Task statement =>
With images removed, transcribe each record exactly as it appears.
..............................
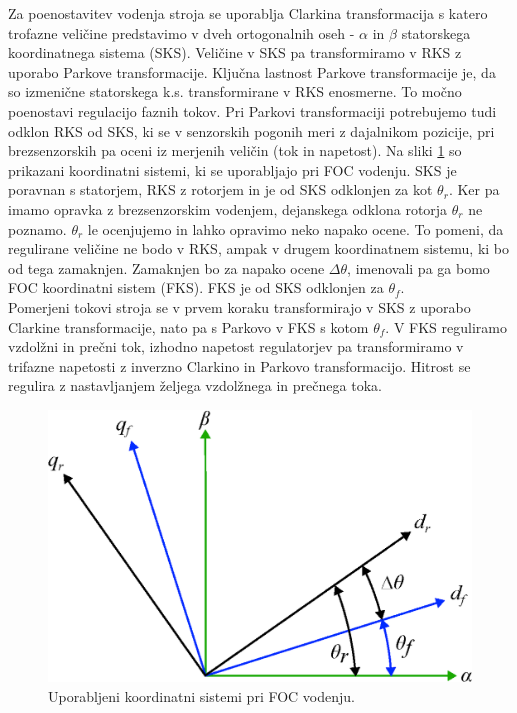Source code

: \documentclass[a4paper,twoside,openright,12pt,slovene]{book}
\begin{document}
Za poenostavitev vodenja stroja se uporablja Clarkina transformacija s katero trofazne veličine predstavimo v dveh ortogonalnih oseh - $\alpha$ in $\beta$ statorskega koordinatnega sistema (SKS).
Veličine v SKS pa transformiramo v RKS z uporabo Parkove transformacije. Ključna lastnost Parkove transformacije je, da so izmenične statorskega k.s. transformirane v RKS enosmerne. To močno
poenostavi regulacijo faznih tokov. Pri Parkovi transformaciji potrebujemo tudi odklon RKS od SKS, ki se v senzorskih pogonih meri z dajalnikom pozicije, pri brezsenzorskih pa oceni iz merjenih
veličin (tok in napetost). Na sliki \ref{koordinatniSistemSimple} so prikazani koordinatni sistemi, ki se uporabljajo pri FOC vodenju. SKS je poravnan s statorjem, RKS z rotorjem in je od SKS
odklonjen za kot $\theta_r$. Ker pa imamo opravka z brezsenzorskim vodenjem, dejanskega odklona rotorja $\theta_r$ ne poznamo. $\theta_r$ le ocenjujemo in lahko opravimo neko napako ocene. To pomeni,
da regulirane veličine ne bodo v RKS, ampak v drugem koordinatnem sistemu, ki bo od tega zamaknjen. Zamaknjen bo za napako ocene $\Delta\theta$, imenovali pa ga bomo FOC koordinatni sistem (FKS). FKS
je od SKS odklonjen za $\theta_f$. \\
Pomerjeni tokovi stroja se v prvem koraku transformirajo v SKS z uporabo Clarkine transformacije, nato pa s Parkovo v FKS s kotom $\theta_f$. V FKS reguliramo vzdolžni in prečni tok, izhodno napetost
regulatorjev pa transformiramo v trifazne napetosti z inverzno Clarkino in Parkovo transformacijo. Hitrost se regulira z nastavljanjem željega vzdolžnega in prečnega toka.

\begin{figure}[!htbp]
    \centering
    \includegraphics[width=0.7\columnwidth]{Slike/Inkscape/koordinatniSistemSimple.eps}
    \caption{\label{koordinatniSistemSimple} Uporabljeni koordinatni sistemi pri FOC vodenju.}
\end{figure}
\end{document}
..............................
Result of the task =>
Source code

: \documentclass[a4paper,twoside,openright,12pt,slovene]{book}
\begin{document}
Za poenostavitev vodenja stroja se uporablja Clarkina transformacija s katero trofazne veličine predstavimo v dveh ortogonalnih oseh - $\alpha$ in $\beta$ statorskega koordinatnega sistema (SKS).
Veličine v SKS pa transformiramo v RKS z uporabo Parkove transformacije. Ključna lastnost Parkove transformacije je, da so izmenične statorskega k.s. transformirane v RKS enosmerne. To močno
poenostavi regulacijo faznih tokov. Pri Parkovi transformaciji potrebujemo tudi odklon RKS od SKS, ki se v senzorskih pogonih meri z dajalnikom pozicije, pri brezsenzorskih pa oceni iz merjenih
veličin (tok in napetost). Na sliki \ref{koordinatniSistemSimple} so prikazani koordinatni sistemi, ki se uporabljajo pri FOC vodenju. SKS je poravnan s statorjem, RKS z rotorjem in je od SKS
odklonjen za kot $\theta_r$. Ker pa imamo opravka z brezsenzorskim vodenjem, dejanskega odklona rotorja $\theta_r$ ne poznamo. $\theta_r$ le ocenjujemo in lahko opravimo neko napako ocene. To pomeni,
da regulirane veličine ne bodo v RKS, ampak v drugem koordinatnem sistemu, ki bo od tega zamaknjen. Zamaknjen bo za napako ocene $\Delta\theta$, imenovali pa ga bomo FOC koordinatni sistem (FKS). FKS
je od SKS odklonjen za $\theta_f$. \\
Pomerjeni tokovi stroja se v prvem koraku transformirajo v SKS z uporabo Clarkine transformacije, nato pa s Parkovo v FKS s kotom $\theta_f$. V FKS reguliramo vzdolžni in prečni tok, izhodno napetost
regulatorjev pa transformiramo v trifazne napetosti z inverzno Clarkino in Parkovo transformacijo. Hitrost se regulira z nastavljanjem željega vzdolžnega in prečnega toka.

\begin{figure}[!htbp]
    \centering
    \includegraphics[width=0.7\columnwidth]{Slike/Inkscape/koordinatniSistemSimple.eps}
    \caption{\label{koordinatniSistemSimple} Uporabljeni koordinatni sistemi pri FOC vodenju.}
\end{figure}
\end{document}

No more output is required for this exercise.